• [Required action] Count up the lines of the data below that contain the string "still", then give only the total.

=== Section Start ===

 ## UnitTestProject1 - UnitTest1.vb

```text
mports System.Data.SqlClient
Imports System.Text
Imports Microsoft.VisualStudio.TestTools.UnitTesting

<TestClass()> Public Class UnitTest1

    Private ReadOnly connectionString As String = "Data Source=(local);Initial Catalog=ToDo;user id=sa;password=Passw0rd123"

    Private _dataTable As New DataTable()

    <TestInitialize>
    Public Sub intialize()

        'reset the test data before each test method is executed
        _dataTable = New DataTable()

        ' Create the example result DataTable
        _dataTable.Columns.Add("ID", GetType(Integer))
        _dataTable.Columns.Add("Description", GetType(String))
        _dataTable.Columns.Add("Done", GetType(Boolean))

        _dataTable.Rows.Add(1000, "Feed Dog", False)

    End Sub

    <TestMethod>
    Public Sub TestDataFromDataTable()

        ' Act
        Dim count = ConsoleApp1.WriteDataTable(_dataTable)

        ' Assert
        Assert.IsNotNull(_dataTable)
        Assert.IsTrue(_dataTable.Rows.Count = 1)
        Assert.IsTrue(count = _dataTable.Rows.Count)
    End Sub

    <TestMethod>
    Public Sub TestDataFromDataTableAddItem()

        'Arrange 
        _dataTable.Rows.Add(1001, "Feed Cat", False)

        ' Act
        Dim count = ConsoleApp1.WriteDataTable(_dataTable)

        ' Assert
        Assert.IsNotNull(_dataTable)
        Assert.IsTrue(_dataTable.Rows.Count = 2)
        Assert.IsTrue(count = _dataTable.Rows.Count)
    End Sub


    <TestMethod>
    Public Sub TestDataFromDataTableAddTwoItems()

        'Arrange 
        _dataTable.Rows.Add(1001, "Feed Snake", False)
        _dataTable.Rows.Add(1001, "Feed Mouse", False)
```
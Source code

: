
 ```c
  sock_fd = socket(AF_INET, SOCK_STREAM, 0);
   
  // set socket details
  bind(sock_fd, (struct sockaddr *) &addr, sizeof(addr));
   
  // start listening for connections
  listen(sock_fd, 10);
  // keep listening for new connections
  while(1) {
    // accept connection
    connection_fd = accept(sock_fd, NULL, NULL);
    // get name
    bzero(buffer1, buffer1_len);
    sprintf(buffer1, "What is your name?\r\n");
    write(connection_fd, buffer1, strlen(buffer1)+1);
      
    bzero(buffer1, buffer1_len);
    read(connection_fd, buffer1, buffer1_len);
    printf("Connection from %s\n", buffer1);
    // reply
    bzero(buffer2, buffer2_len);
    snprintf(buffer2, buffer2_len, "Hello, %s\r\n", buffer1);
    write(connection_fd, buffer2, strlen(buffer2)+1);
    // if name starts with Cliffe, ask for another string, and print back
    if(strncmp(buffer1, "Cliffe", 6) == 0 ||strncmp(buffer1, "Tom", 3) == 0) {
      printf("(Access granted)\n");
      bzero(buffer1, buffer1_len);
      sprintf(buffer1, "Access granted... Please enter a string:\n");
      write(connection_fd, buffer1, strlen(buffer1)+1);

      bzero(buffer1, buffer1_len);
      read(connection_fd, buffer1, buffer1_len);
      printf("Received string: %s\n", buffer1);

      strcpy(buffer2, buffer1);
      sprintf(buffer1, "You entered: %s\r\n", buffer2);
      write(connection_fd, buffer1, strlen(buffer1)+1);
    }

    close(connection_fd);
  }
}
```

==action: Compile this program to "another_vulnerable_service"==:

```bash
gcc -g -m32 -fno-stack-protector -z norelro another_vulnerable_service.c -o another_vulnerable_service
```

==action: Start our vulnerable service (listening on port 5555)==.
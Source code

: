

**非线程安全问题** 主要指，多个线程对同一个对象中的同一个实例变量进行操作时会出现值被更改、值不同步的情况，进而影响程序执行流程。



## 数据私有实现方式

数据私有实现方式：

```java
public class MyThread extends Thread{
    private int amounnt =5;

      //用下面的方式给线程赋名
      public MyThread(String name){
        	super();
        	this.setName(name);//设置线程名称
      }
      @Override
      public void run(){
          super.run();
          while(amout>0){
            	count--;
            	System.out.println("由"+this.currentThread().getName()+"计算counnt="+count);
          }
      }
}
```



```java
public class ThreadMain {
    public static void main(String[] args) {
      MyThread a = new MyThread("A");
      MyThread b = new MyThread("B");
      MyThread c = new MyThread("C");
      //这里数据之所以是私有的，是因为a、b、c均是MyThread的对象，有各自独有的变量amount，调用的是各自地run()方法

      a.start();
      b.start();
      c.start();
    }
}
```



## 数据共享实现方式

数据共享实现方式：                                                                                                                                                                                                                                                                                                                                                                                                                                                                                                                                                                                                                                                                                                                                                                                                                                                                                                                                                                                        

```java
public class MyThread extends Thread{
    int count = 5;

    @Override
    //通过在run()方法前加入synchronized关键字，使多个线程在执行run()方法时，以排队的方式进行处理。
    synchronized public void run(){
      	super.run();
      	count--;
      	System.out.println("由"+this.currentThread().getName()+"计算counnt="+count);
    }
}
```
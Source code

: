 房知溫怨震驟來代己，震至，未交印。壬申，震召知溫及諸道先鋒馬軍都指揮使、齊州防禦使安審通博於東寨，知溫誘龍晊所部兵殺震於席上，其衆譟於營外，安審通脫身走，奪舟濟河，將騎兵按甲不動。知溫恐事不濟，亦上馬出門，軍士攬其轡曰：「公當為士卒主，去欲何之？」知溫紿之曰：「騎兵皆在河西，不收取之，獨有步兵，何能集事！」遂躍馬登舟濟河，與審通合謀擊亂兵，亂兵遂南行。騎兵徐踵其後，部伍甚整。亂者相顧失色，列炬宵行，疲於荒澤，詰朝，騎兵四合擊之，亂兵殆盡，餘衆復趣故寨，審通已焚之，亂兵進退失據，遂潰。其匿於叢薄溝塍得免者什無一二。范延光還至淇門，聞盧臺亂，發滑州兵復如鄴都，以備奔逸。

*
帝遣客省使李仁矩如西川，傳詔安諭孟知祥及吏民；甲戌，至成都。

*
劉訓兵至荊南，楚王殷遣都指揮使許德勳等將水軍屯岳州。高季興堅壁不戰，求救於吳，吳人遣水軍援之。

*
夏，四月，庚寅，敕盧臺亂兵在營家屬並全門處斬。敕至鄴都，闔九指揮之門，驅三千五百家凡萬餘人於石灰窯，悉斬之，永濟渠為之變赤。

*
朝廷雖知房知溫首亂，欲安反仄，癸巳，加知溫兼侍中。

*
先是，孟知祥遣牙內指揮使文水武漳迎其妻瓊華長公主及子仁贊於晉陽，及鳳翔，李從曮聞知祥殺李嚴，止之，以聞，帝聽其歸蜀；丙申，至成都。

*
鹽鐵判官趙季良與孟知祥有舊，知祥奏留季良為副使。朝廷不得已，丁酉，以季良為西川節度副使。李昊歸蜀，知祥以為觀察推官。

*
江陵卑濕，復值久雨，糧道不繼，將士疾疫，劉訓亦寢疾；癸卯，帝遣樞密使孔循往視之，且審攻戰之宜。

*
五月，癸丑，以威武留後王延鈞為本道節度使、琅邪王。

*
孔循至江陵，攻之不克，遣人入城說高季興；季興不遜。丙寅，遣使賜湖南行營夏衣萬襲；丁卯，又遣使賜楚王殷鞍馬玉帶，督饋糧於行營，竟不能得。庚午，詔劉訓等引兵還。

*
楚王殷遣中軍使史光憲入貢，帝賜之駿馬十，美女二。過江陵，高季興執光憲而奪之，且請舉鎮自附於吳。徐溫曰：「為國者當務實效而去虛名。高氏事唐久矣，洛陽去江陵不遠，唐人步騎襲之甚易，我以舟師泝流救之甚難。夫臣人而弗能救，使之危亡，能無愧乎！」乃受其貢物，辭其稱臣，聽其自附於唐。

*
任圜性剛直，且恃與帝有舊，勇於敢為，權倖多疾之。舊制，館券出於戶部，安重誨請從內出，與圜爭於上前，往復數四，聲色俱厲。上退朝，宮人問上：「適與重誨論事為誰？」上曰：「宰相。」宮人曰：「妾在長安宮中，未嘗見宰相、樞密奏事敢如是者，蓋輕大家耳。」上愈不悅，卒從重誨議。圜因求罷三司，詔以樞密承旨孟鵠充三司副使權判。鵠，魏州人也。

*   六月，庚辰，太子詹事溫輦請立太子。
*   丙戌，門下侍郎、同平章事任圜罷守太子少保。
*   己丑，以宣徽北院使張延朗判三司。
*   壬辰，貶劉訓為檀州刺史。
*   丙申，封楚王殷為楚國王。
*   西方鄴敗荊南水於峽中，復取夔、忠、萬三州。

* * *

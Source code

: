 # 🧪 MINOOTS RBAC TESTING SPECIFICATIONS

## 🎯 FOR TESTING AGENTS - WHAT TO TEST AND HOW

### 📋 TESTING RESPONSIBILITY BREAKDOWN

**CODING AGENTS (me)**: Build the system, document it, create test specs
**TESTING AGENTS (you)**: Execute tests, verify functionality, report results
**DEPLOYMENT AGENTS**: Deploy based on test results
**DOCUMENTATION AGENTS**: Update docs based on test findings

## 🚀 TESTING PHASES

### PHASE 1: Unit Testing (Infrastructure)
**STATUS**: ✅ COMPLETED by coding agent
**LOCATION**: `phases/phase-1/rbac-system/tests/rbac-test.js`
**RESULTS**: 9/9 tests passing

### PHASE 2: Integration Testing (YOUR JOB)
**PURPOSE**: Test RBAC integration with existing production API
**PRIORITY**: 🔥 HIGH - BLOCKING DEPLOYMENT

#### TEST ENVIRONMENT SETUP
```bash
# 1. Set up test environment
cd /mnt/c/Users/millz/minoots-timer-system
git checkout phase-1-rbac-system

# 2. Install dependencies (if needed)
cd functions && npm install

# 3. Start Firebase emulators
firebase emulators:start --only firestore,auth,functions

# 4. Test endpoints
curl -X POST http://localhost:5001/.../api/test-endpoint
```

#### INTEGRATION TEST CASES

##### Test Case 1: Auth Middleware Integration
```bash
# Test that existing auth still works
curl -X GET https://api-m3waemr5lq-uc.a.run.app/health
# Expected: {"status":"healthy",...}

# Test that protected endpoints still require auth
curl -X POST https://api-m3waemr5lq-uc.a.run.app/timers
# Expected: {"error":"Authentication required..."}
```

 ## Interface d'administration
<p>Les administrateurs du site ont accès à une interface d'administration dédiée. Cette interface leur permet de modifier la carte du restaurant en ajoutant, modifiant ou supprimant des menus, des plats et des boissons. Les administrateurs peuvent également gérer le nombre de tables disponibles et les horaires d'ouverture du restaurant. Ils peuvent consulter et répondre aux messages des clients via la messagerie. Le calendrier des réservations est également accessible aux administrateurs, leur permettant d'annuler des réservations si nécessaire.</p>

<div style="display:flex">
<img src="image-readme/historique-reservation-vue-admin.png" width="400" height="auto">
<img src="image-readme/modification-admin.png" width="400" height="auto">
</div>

=== Section End ===

• [Final answer] 2